━━ Exercise inputs
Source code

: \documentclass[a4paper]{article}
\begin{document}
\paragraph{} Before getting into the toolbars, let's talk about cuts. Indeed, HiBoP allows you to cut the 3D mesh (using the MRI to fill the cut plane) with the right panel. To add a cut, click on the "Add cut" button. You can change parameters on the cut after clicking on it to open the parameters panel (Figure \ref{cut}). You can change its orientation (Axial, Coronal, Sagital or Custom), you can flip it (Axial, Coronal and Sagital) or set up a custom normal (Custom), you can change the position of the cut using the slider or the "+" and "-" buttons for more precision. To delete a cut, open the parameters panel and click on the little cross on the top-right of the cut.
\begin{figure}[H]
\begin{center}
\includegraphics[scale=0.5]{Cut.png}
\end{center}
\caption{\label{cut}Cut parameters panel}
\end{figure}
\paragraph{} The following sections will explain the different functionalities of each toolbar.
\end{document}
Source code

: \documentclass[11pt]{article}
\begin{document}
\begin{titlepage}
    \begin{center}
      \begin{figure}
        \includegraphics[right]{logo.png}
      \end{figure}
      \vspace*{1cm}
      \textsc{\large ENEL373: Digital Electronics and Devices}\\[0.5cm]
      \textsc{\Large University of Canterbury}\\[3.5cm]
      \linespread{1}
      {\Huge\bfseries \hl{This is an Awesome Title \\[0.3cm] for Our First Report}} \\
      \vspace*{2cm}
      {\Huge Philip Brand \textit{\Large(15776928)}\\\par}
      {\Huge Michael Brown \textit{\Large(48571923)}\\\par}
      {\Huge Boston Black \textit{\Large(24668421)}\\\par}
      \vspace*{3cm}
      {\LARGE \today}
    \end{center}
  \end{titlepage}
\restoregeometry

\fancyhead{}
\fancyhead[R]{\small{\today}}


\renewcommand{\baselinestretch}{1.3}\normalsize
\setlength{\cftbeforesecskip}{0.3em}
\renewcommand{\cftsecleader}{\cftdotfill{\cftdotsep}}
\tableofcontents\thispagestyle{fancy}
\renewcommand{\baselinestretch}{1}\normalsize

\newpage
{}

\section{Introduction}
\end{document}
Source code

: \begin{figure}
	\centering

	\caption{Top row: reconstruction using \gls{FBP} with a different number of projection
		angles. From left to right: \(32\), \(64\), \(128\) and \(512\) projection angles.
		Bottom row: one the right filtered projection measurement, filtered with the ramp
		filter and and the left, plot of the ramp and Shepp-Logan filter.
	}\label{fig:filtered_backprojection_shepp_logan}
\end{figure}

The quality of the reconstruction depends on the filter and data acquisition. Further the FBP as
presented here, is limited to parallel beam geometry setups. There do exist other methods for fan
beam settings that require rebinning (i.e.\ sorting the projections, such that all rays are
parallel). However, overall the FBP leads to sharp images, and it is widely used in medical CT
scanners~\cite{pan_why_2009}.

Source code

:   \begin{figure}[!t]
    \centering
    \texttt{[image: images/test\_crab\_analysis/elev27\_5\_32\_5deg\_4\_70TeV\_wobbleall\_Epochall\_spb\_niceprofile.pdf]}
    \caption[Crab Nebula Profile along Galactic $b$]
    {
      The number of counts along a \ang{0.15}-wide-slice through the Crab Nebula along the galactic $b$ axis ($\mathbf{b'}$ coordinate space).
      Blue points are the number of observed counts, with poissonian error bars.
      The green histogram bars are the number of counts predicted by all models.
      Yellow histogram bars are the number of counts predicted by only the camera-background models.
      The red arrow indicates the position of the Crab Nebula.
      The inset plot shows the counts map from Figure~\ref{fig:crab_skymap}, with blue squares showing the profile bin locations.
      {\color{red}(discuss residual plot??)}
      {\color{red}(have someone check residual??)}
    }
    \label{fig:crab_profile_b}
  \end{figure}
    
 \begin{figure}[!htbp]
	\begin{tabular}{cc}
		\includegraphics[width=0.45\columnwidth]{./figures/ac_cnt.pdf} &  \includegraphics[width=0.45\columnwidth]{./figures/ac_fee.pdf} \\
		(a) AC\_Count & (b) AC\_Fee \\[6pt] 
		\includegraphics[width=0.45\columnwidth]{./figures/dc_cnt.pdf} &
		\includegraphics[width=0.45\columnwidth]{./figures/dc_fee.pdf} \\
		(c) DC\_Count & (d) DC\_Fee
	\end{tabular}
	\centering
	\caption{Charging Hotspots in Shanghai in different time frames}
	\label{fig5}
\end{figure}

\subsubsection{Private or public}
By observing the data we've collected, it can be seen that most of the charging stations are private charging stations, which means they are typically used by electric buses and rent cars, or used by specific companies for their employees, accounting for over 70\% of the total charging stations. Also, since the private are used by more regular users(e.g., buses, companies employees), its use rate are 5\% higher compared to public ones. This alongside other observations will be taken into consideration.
━━━━
**Work to complete**: Working through the data above, find every line holding "renewcommand" and copy it.

**Result**:
\renewcommand{\baselinestretch}{1.3}\normalsize
\renewcommand{\cftsecleader}{\cftdotfill{\cftdotsep}}
\renewcommand{\baselinestretch}{1}\normalsize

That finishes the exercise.